Keeping Fit with Carbs

There have been a lot of discussion here and there as to what’s the best way to lose weight.  For Filipinos like me, rice has been 50 to 75% of every meal.  On this side of the globe, it’s all about burgers, pasta, french fries, and other carb-rich food.  Do we really need carbohydrates in our food?  I’ve heard a lot of people say, take out the carbs from your meals and you should be able to lose weight easily.  Some said, you’re gaining weight because of too much french fries.  One study that was done by Jamie Oliver clearly displays how eating fast food every day is dangerous to your health.

Carbohydrates is our main source of energy.  It takes precedence over fat, when it comes to energy conversion.  When we do not have any carbohydrates in us, our bodies burn fat in order to give us that extra boost of energy.  So what exactly about carbohydrates makes us fat?

I do not want to get too technical, because this blog’s aim is to make things as simple as possible, so that everything will be easier to do and understand.  Basically, there are two types of Carbohydrates:  Simple and Complex.

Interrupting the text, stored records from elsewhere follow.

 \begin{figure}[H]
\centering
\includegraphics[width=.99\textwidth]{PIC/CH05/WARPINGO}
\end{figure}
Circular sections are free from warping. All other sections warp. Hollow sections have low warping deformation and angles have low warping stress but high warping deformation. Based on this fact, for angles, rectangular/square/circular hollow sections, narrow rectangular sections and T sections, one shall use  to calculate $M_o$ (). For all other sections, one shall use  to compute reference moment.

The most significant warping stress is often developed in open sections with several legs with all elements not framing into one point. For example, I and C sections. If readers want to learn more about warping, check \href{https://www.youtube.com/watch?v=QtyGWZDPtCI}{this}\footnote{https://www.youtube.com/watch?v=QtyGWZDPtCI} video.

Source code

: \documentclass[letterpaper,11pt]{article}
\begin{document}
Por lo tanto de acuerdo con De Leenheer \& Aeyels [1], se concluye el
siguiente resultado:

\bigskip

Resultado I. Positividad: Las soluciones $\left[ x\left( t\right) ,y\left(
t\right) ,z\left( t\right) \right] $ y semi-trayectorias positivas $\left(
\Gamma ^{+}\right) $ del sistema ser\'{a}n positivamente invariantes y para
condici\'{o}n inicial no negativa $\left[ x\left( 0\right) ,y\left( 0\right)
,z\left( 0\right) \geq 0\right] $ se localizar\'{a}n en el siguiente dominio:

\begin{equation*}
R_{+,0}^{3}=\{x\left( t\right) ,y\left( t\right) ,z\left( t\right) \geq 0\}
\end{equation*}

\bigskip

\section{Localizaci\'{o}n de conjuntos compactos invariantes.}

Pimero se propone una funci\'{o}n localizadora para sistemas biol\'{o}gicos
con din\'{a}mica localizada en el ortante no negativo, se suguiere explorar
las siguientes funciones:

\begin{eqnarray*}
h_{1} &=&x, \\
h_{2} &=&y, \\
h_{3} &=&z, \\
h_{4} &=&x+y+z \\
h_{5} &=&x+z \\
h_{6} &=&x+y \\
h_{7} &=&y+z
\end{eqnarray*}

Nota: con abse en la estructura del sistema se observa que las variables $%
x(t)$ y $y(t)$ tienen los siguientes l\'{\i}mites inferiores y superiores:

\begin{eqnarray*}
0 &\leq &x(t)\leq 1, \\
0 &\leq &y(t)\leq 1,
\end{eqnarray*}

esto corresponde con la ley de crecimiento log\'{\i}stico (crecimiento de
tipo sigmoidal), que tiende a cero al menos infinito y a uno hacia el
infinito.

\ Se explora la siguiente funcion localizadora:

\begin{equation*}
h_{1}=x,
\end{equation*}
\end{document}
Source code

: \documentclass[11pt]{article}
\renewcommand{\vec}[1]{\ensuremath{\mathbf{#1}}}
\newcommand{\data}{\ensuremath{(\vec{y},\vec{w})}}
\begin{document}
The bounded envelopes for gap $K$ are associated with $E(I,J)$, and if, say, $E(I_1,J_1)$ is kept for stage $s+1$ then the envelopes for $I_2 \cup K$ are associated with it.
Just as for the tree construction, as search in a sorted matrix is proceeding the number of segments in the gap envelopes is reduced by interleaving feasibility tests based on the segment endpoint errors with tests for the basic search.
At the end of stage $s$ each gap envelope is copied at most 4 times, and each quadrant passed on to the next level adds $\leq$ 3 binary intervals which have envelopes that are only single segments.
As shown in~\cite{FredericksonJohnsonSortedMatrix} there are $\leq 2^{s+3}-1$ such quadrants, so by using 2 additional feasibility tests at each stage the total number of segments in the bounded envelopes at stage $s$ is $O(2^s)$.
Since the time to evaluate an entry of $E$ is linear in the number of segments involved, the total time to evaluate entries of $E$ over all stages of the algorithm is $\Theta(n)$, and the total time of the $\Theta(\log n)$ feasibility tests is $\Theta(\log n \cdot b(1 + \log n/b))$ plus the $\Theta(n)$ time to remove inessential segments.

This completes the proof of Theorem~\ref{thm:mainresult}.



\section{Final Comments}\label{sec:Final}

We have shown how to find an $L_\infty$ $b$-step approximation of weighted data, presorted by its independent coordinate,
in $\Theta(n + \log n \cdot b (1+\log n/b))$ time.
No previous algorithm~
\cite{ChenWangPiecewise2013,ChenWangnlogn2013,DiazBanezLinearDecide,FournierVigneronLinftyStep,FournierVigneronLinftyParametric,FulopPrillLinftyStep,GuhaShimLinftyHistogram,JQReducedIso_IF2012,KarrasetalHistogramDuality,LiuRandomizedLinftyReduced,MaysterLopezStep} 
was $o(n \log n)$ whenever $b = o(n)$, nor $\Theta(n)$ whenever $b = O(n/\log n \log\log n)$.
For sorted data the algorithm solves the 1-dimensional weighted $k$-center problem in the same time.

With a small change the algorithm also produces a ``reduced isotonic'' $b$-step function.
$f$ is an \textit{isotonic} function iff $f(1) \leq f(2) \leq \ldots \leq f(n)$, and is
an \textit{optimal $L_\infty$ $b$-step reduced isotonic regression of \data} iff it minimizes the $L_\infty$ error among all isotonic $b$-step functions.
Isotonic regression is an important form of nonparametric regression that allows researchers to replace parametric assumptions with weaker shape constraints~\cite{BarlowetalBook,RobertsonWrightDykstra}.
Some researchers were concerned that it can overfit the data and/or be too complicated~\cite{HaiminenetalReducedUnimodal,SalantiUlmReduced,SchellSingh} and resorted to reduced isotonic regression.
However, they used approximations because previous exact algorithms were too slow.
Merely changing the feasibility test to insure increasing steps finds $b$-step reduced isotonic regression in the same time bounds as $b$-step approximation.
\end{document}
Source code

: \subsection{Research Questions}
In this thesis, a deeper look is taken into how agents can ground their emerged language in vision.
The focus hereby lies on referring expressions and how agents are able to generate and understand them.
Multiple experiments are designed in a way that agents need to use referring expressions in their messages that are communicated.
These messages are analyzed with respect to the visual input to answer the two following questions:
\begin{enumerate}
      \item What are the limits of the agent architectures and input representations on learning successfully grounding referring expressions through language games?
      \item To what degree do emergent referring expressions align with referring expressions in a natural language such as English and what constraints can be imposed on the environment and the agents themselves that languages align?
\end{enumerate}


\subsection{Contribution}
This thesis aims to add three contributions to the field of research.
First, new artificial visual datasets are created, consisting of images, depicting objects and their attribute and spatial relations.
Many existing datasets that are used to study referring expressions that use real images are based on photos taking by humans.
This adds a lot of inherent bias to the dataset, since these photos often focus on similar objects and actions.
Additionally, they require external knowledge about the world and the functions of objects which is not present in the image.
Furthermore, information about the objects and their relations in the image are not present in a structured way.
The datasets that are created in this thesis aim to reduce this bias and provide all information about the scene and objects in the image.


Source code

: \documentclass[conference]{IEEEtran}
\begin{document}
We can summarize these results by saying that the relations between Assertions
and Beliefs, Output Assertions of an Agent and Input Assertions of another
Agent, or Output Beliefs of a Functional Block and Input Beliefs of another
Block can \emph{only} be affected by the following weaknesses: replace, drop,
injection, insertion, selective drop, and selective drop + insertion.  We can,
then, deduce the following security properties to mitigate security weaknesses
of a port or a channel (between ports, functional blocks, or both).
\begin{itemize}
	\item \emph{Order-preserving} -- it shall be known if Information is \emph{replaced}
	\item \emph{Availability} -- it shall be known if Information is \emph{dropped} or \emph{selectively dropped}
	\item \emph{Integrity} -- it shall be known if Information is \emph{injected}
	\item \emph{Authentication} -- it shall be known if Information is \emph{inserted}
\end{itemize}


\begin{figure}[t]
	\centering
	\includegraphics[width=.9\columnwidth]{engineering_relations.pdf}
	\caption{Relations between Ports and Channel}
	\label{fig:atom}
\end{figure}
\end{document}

Simple carbs are basically the closest form to sugar as can be.  When our body breaks down carbohydrates, it brings it back to its sugar form, sugar is then converted into energy.  Let’s keep it that simple.  Soda, cookies, fruit juices, and cereals are examples of simple carbs.  These are just a couple of steps away from being broken down to its sugar form before it gets converted to energy.

As for complex carbs, these are combinations of simple carbs put together.  These are carbs that normally pack more fiber, and takes more time to break down, making it more filling, and a better option for weight control.  The more complex the carbs in your system is, the longer it stays there, giving your body more energy source, with a slower break down rate.  Fiber and Starch are good examples of complex carbohydrates.  Fiber, in particular, helps with the activity inside our intestines, and has it’s important purpose on its own, which I’ll probably discuss in a separate article.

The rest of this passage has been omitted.